There was a certain amount of shock in Wales on Tuesday morning as news of Gareth Bale's injury broke. The warning signs may have been there, it seems, in Chris Coleman's speech at the FAW's annual awards the night before but could also have been missed as the assembled crowd tried to take in how the Real Madrid star's hopes of a fifth straight Player of the Year award had been thwarted by Reading defender Chris Gunter.
"This campaign we haven't always had Balo, Rambo (Aaron Ramsey) or Joe Allen, " said the manager who, as far as most people were aware at that point, was actually on course to have all three for this Friday's game in Georgia and next week's visit of Ireland. "They are obviously three super-special players but we haven't always had them."
Wales, as you might expect from their recent success, boast a pretty high win rate when the three are on top form but the numbers dip a bit when even Bale is indisposed. Figures for Gunter’s impact on the percentages are not to hand at the time of writing, possibly because nobody has seen any particular reason for totting them up.

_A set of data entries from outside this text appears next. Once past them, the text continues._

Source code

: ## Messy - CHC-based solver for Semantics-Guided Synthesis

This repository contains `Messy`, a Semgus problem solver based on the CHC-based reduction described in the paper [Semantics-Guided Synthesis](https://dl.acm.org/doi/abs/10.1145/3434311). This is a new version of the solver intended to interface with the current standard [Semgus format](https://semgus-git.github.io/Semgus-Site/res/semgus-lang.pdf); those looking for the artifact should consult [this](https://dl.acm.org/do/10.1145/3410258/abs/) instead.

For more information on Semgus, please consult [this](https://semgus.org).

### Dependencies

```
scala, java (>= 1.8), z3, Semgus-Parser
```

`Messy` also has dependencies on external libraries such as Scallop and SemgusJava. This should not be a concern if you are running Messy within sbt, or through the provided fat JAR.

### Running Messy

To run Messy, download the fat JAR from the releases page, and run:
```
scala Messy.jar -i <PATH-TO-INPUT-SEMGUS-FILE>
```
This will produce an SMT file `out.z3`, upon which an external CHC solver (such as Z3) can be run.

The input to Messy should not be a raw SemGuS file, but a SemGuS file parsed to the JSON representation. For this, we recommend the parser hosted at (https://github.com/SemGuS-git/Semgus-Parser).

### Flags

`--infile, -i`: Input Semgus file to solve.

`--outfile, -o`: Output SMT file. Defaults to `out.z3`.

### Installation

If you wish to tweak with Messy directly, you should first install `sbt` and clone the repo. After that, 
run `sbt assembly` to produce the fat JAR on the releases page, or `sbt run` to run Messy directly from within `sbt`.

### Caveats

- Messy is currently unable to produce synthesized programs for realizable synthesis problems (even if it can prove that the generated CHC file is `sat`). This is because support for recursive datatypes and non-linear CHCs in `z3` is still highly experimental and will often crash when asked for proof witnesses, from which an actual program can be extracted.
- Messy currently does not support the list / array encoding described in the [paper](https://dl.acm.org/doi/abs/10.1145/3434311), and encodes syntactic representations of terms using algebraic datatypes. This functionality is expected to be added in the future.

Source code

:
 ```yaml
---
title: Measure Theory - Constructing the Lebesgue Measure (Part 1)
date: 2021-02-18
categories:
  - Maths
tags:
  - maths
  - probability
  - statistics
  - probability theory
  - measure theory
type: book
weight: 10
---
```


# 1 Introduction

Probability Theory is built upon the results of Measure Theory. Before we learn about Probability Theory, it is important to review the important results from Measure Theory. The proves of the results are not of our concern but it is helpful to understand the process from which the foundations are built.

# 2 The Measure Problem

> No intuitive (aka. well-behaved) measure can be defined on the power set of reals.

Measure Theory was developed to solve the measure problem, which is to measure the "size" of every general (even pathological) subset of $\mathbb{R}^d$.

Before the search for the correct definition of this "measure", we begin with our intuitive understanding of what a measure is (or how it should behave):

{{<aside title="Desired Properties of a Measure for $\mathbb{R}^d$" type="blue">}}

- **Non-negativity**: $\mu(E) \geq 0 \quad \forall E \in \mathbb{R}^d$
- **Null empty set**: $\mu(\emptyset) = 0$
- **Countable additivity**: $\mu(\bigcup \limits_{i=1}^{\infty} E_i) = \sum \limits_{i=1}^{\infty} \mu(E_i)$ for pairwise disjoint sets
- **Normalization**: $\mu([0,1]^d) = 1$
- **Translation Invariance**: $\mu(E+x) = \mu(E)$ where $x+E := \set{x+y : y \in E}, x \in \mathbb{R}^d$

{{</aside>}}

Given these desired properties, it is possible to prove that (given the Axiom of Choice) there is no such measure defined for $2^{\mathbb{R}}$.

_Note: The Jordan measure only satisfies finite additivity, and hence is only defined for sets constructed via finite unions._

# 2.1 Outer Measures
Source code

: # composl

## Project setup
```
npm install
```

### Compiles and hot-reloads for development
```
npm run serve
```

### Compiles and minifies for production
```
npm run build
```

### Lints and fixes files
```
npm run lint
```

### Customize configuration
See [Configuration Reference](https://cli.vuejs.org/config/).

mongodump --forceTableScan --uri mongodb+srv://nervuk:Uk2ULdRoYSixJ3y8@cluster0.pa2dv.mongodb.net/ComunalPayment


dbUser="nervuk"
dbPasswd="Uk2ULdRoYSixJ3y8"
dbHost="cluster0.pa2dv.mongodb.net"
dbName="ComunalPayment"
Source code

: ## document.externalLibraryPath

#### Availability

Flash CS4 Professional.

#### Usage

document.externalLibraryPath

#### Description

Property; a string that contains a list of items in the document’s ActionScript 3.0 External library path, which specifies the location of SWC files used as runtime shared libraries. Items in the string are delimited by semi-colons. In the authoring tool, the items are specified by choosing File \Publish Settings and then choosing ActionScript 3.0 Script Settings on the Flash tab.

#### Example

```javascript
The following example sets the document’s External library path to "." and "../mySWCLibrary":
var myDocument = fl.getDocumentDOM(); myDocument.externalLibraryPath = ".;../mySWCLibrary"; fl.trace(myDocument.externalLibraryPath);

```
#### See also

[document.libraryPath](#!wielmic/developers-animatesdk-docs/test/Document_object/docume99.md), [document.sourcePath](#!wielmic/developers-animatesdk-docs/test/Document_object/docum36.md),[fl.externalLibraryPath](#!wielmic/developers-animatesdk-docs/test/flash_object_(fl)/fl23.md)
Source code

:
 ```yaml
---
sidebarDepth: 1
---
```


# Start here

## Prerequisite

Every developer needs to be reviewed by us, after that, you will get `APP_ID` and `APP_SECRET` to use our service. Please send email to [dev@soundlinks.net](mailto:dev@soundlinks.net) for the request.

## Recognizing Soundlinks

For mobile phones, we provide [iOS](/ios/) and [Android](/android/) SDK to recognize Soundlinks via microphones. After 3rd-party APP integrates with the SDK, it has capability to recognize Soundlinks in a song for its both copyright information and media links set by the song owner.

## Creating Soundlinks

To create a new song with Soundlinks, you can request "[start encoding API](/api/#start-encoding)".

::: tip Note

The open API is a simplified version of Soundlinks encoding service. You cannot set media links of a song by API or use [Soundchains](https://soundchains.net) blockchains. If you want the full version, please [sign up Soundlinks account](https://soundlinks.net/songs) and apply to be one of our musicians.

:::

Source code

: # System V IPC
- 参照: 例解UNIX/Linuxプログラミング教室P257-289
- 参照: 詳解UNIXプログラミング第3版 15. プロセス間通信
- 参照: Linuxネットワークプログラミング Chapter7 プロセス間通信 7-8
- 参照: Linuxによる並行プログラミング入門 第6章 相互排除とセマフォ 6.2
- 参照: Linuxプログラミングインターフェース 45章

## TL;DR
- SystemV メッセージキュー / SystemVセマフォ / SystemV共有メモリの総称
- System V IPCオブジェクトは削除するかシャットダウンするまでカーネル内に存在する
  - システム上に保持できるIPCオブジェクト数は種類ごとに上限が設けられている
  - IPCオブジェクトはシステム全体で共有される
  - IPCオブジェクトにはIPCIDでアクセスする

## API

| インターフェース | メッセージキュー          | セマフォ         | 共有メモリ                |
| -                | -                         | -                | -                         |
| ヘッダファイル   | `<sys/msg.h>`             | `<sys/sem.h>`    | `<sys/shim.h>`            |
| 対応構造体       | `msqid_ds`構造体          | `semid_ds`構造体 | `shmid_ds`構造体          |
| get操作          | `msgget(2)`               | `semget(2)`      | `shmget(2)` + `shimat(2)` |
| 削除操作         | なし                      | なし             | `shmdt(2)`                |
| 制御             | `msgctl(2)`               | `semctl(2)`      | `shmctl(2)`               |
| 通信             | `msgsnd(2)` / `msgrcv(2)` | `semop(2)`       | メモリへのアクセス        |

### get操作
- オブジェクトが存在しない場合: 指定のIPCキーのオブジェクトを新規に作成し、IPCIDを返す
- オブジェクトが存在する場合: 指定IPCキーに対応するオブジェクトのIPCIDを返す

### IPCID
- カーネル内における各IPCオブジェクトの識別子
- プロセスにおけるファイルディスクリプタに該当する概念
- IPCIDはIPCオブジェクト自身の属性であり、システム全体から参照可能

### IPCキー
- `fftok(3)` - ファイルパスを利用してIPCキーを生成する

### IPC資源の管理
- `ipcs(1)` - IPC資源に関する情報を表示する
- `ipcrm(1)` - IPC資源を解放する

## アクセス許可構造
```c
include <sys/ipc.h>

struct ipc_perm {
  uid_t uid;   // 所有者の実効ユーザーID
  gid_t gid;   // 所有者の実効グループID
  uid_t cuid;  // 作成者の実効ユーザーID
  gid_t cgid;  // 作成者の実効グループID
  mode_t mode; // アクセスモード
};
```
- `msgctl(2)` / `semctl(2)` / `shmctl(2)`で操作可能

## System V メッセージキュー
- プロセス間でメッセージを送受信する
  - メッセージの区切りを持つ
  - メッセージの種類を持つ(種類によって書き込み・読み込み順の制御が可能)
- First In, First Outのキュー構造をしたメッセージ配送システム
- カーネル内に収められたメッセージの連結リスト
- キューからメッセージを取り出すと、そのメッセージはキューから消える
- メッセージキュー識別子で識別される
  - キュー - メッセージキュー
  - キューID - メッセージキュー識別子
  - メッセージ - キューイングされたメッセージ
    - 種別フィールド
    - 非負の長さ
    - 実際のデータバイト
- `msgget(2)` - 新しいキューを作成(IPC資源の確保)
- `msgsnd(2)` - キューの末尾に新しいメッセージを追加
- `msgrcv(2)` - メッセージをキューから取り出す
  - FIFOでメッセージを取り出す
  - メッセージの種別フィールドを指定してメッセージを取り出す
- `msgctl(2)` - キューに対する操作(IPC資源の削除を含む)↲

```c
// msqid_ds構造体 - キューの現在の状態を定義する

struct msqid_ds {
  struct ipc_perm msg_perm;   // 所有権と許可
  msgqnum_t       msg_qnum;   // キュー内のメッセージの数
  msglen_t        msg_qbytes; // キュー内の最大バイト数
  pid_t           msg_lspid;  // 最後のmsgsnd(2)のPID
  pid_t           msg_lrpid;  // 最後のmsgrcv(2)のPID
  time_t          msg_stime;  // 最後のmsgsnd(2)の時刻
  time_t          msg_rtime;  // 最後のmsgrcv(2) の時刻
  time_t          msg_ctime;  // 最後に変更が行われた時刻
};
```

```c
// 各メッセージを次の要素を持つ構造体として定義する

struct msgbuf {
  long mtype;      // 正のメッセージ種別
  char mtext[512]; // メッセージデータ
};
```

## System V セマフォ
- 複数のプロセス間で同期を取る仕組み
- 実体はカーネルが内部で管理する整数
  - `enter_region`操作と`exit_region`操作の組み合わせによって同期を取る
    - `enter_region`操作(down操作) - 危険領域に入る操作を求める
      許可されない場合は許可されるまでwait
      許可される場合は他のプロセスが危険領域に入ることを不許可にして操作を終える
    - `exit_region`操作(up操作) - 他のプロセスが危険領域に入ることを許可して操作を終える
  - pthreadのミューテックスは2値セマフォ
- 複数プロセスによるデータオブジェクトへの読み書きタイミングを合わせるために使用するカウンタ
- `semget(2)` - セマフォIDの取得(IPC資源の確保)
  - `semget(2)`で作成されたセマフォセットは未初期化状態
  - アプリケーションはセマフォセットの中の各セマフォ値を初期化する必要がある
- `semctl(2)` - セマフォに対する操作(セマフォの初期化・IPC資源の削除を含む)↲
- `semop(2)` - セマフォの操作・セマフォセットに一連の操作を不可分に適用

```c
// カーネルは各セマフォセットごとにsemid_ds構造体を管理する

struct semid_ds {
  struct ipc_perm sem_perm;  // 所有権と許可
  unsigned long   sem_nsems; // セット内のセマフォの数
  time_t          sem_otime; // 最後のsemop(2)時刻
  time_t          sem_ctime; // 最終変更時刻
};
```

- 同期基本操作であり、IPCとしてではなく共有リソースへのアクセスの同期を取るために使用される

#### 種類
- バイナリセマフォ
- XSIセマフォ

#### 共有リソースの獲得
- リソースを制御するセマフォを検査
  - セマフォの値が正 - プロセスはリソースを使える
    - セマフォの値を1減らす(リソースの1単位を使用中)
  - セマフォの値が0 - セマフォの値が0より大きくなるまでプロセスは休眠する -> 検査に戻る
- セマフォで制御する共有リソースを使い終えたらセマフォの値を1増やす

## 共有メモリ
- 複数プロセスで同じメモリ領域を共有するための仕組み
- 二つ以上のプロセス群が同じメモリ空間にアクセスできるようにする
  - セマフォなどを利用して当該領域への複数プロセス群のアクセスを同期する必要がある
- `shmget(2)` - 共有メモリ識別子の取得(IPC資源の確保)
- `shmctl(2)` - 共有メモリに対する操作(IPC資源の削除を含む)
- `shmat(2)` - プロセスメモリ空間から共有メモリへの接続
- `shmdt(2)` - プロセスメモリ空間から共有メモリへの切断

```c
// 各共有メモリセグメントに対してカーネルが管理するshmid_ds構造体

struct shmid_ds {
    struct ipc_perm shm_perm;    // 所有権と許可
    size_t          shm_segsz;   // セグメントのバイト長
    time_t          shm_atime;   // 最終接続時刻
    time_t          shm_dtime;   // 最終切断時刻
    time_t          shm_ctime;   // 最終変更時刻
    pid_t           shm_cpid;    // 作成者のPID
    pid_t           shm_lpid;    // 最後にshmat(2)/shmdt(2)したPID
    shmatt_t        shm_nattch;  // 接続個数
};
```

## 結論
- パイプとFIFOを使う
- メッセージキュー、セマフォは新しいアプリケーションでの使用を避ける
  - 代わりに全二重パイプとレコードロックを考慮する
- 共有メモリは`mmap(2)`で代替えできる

Joking aside, the 28 year-old has done well for his country playing his part in their remarkable run at Euro 2016, but if every Welshman were fit and Roy Keane was outlining the scale of the difficulties that Chris Coleman's side might be expected to cause Ireland, then it seems unlikely that the Reading right back would get much of a mention.
But Keane insisted that the absence of Bale would not do an awful lot to make Ireland’s target of a win in Cardiff next Monday any easier to achieve.
Ireland’s assistant manager initially insisted that he simply wanted to focus on the next game – “if you want to discuss the Wales game, you’re talking to the wrong guy” – but then suggested, when pressed on the matter, that the challenge next week will be just as great.
“I don’t think that it makes our job any easier to win our two games,” he said. “I still think that it’s tough for us to win. Wales have some decent players (and) I always think that if you (are saying that you) want players to be missing in public then you are being very disrespectful to other players.”
In any case, he said that Seámus Coleman is "as big a loss (to Ireland) as Bale is to Wales," and that is before you get onto the matter of Jonathan Walters.
“I’m surprised that he is gone,” he said on Bale. “We knew that he had missed the weekend but I don’t sit at home praying that people get injured and miss games. We were asked about him the last day before we played Wales (in Dublin). It’s good for our players to play against the best players but it’s part of the game that you will be missing players and (the question is) how you deal with it.”
As it is, Ramsey and Allen are both likely to prove a handful for Ireland next week but Bale’s ability to drop deep, pick up possession then drive forward will be missed by a side that needs to win every bit as much as Ireland do. Then there are his goals.
“Listen, I wouldn’t mind having this conversation after Friday’s game,” said the Irishman.
“We know we’re not good enough just to turn up and think we can get loads of possession and win the game. We can’t be under-estimating anybody – I have said that before - and we certainly won’t be under-estimating Moldova.”